石油精製会社の富士石油が主力の製油所に大規模な発電設備を導入する。精製の工程で生まれる大量のアスファルトを燃料にして、3万6000kWの電力を供給できるようにする計画だ。製油所内で使用する電力をほぼ全量カバーして、電気料金を大幅に低減させる。

» 2014年05月26日 13時00分 公開
[石田雅也,スマートジャパン]

 富士石油が発電設備を建設する場所は、千葉県の東京湾岸にある「袖ケ浦製油所」である(図1)。日本で最大級の石油精製能力がある製油所で、年間に300万キロリットルにのぼる石油製品を生産している。製油所内で使う電力量も多く、電気料金の上昇に伴って電力コストの削減が課題になっていた。
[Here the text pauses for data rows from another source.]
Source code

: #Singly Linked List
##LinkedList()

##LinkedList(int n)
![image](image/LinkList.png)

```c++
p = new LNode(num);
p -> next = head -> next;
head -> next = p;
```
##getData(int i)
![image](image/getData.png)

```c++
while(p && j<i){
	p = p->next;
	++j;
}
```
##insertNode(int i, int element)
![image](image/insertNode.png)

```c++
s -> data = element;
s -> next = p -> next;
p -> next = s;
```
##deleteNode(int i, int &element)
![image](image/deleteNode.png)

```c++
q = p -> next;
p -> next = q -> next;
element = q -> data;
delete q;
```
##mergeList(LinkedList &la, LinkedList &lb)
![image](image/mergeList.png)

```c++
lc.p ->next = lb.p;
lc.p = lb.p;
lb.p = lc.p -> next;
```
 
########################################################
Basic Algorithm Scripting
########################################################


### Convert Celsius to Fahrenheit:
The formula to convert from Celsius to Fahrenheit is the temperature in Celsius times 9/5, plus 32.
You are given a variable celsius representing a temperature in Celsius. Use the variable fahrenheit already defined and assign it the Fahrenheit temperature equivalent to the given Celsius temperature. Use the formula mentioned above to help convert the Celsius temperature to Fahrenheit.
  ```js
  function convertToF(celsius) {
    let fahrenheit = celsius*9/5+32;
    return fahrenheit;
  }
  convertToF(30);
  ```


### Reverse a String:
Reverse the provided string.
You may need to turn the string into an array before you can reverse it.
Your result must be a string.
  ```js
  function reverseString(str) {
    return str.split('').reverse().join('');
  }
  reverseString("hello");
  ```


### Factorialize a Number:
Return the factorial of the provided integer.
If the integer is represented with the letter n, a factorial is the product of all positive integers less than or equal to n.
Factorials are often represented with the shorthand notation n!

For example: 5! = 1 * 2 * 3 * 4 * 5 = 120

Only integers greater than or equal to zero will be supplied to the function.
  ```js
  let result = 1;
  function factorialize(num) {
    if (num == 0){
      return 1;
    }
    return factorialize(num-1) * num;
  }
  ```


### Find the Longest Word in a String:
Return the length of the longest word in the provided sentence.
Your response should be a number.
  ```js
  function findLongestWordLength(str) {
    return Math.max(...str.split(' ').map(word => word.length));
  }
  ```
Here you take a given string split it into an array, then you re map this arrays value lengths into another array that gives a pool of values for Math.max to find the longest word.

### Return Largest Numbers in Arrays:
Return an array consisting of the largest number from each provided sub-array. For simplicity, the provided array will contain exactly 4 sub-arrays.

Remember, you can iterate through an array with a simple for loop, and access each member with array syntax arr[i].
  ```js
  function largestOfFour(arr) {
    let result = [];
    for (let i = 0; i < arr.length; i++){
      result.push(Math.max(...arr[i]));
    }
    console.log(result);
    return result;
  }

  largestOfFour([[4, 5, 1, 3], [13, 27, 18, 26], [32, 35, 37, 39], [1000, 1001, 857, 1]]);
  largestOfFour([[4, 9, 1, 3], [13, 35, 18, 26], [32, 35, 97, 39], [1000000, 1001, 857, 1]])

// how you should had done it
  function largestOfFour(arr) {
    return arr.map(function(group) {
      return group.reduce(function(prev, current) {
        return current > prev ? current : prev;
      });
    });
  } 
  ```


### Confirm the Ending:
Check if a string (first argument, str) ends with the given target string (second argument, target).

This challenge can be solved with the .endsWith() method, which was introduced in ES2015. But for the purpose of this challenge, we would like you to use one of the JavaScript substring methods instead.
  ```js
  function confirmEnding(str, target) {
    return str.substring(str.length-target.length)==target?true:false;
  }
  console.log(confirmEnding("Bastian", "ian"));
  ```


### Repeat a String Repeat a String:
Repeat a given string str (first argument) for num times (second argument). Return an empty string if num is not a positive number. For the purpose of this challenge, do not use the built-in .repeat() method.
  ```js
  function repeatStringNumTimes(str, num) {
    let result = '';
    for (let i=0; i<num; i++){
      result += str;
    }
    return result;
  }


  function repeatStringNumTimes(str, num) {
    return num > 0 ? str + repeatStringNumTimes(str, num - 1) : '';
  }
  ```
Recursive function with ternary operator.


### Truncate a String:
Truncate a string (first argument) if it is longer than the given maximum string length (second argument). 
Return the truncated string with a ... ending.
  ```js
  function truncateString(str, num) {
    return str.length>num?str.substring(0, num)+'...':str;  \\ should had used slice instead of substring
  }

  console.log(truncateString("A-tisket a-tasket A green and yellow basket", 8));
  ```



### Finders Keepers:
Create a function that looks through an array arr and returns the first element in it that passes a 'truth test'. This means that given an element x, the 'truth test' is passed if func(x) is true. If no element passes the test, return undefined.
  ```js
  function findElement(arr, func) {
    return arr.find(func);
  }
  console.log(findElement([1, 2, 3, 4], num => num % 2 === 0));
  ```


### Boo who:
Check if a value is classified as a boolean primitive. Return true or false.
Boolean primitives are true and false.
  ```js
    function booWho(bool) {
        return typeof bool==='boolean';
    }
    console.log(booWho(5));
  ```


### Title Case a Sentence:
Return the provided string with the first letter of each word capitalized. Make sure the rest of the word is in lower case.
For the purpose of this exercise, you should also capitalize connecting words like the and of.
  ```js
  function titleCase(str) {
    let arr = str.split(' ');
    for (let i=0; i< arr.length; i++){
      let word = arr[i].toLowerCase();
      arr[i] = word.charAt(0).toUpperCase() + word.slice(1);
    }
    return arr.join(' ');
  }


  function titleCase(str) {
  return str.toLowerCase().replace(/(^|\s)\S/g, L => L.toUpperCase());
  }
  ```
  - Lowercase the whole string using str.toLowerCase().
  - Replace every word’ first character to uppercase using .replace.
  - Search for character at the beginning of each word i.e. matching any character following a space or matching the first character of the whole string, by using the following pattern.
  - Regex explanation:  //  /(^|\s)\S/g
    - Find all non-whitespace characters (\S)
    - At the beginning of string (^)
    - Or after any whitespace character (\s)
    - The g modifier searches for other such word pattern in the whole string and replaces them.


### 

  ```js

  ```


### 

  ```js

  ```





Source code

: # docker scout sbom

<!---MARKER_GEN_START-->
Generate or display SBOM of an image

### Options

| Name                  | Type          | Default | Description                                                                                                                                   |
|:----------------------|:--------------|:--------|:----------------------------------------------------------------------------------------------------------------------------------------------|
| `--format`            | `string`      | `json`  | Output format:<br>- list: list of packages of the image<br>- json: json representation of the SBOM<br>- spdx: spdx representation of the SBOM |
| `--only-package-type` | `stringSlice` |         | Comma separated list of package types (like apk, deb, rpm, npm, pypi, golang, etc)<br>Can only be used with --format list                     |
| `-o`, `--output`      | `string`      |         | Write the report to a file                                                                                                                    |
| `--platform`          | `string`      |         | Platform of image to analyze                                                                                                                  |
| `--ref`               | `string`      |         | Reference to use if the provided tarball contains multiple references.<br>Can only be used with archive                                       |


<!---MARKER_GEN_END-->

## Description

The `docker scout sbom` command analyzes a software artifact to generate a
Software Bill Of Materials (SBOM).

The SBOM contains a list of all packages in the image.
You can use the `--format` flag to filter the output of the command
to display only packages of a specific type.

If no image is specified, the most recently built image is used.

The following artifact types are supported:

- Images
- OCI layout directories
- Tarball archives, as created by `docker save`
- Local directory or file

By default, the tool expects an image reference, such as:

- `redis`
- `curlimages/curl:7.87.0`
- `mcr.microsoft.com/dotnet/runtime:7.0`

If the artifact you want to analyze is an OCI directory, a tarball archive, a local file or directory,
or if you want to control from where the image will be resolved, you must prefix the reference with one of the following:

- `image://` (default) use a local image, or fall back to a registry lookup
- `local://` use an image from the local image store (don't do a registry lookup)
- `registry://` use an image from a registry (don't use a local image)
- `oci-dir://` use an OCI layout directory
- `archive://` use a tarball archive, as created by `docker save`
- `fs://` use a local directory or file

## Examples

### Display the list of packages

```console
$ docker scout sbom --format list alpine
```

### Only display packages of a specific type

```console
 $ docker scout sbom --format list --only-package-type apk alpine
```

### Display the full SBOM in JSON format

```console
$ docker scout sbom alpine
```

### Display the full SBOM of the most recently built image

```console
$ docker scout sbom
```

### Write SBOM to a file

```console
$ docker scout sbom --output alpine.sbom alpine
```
図1 「袖ケ浦製油所」の所在地と全景。出典:富士石油

 新たに導入する発電設備にはコストの安い「アスファルトピッチ(ASP)」を燃料に使う。ボイラーでASPを燃焼して高温の蒸気を作り、蒸気タービンで発電する方式だ(図2)。発電に利用した蒸気は製油所の中で再利用する。

図2 発電設備の構成と処理の流れ。出典:富士石油

 発電能力は3万6000kWになり、電力と蒸気を合わせて製油所内で必要な全量の大半をカバーできる見込みだ。これまでも石油精製の副産物を利用して自家発電を実施してきたが、それでも電力会社からの購入比率が高かった。新しい発電設備は2017年7月に運転を開始する予定で、電力コストを大幅に低減することが可能になる。

図3 石油精製の流れ。出典:富士石油

 石油の精製は原油を蒸留装置で分解して各種の製品を作る(図3)。気体になる沸点の違いによって、石油ガスやガソリン、灯油や軽油を生産することができ、残りが重油やアスファルトになる。

 アスファルトは原油に含まれる成分の中で最も重く、ピッチと呼ばれる粘度の高い液体で製品化する。価格が安いために道路の舗装に使うのが一般的だが、主成分は通常の石油やガスと同じ炭化水素で燃料にもなる。